Coerentemente con la freccia del tempo neghentropica, Ferri ha ridistribuito l’emergere dei livelli corporei, tradizionalmente top-down dal primo livello (oculare) al settimo (pelvico), evidenziandone la dominanza relazionale progressiva: Iniziando con il livello intrauterino, il sesto (addome – prima grande bocca), per passare al secondo (bocca), poi al quarto (torace), al terzo (collo), al quinto(diaframma) al settimo(pelvi-gambe) ed infine al primo (occhi).
Appropriatezza, relazione terapeutica, nelle sue componenti transferali e controtransferali, e neghentropia, che conduce ad un nuovo ordine a maggiore complessità, sono le parole chiave per un intervento psicoterapeutico ad personam, in quel momento della sua storia e del suo contesto relazionale.
L’acting proposto in questa chiave diviene un intervento chirurgico mirato e puntuale, capace di ritrovare nel qui e ora i vissuti e le esperienze del li e allora, offrendo una nuova soluzione.
Diviene così possibile anche un abbreviamento dei tempi del trattamento e un minor rischio di “effetti collaterali”, a volte piuttosto dannosi in una metodologia non ben sistematizzata.
Personalmente, la lettura questo libro è stato come un acting che mi ha riportato ad un viaggio nella mia personale freccia del tempo neghentropica, facendo fermare l’ascensore ad un preciso piano del mio palazzo della personalità.

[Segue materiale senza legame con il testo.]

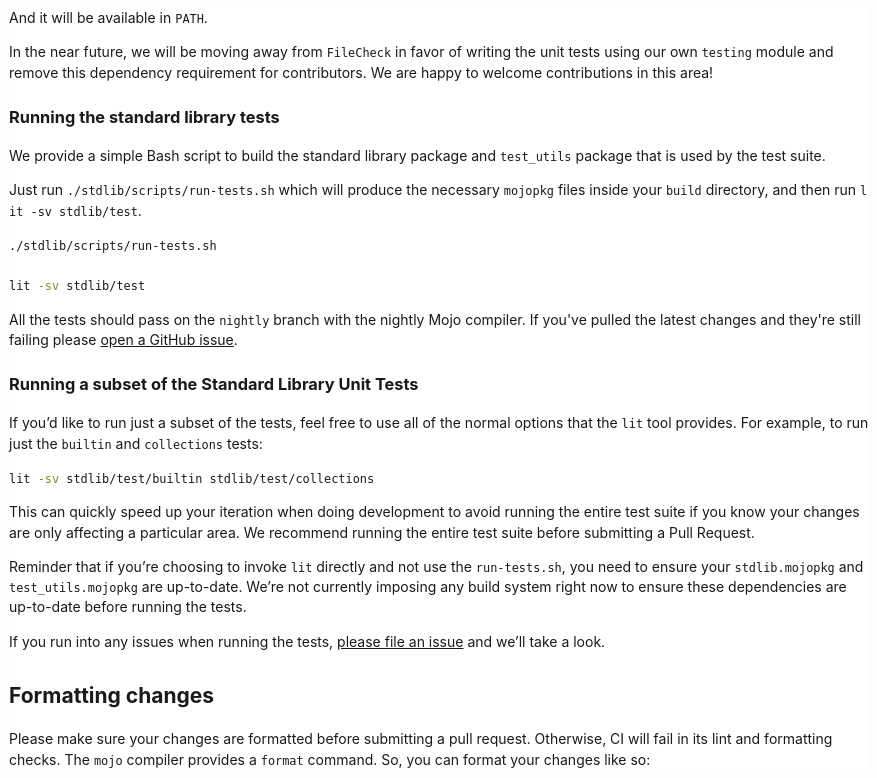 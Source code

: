 And it will be available in `PATH`.

In the near future, we will be moving away from `FileCheck` in favor of writing
the unit tests using our own `testing` module and remove this dependency
requirement for contributors. We are happy to welcome contributions in this
area!

### Running the standard library tests

We provide a simple Bash script to build the standard library package and
`test_utils` package that is used by the test suite.

Just run `./stdlib/scripts/run-tests.sh` which will produce the necessary
`mojopkg` files inside your `build` directory, and then run `lit -sv
stdlib/test`.

```bash
./stdlib/scripts/run-tests.sh

lit -sv stdlib/test
```

All the tests should pass on the `nightly` branch with the nightly Mojo
compiler. If you've pulled the latest changes and they're still failing please
[open a GitHub
issue](https://github.com/modularml/mojo/issues/new?assignees=&labels=bug%2Cmojo&projects=&template=mojo_bug_report.yaml&title=%5BBUG%5D).

### Running a subset of the Standard Library Unit Tests

If you’d like to run just a subset of the tests, feel free to use all of the
normal options that the `lit` tool provides.  For example, to run just the
`builtin` and `collections` tests:

```bash
lit -sv stdlib/test/builtin stdlib/test/collections
```

This can quickly speed up your iteration when doing development to avoid running
the entire test suite if you know your changes are only affecting a particular
area. We recommend running the entire test suite before submitting a Pull
Request.

Reminder that if you’re choosing to invoke `lit` directly and not use the
`run-tests.sh`, you need to ensure your `stdlib.mojopkg` and
`test_utils.mojopkg` are up-to-date. We’re not currently imposing any build
system right now to ensure these dependencies are up-to-date before running the
tests.

If you run into any issues when running the tests,
[please file an issue](https://github.com/modularml/mojo/issues) and we’ll take
a look.

## Formatting changes

Please make sure your changes are formatted before submitting a pull request.
Otherwise, CI will fail in its lint and formatting checks.  The `mojo` compiler
provides a `format` command.  So, you can format your changes like so:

Era la metà degli anni ottanta del secolo scorso ed io ero uno psicoterapeuta psicosomatista.
Nella scuola di psicosomatica in cui mi ero formato ero considerato il reichiano del gruppo, per il mio interessamento all’unità funzionale dei processi psicocorporei.
Avevo anche già da tempo intrapreso un percorso personale di orientamento analitico esistenziale.
Fu così che, grazie anche alla mia terapeuta del tempo, incontrai la SEOr, dove frequentai i seminari, per poi decidere di iscrivermi alla scuola di formazione.
Fu lì che incontrai Genovino Ferri ed ebbi anche la fortuna di incontrare Federico Navarro, Francesco Dragotto, con cui ho condiviso un lungo percorso personale, Roberto Sassone e altri importanti terapeuti, di cui, tra tutti, voglio ricordare Giovanna Reggio D’Aci, con la quale ebbi il colloquio d’ammissione alla scuola: imprinting fondamentale.
Quattro mirabili anni di formazione che hanno costituito la base del mio essere psicoterapeuta oggi; quattro anni condivisi con una ventina di compagni di avventura, alcuni dei quali ritrovo sempre con piacere ancor oggi in diverse occasioni scientifico-culturali.
Leggere questo lavoro di Ferri è stato un acting che mi ha fatto scendere proprio a quel piano, situato in anni che hanno radicalmente cambiato la mia vita, non solo professionalmente ma anche affettivamente e socialmente.
Un acting non ancora codificato da Ferri, ma decisamente potente; ve lo raccomando vivamente.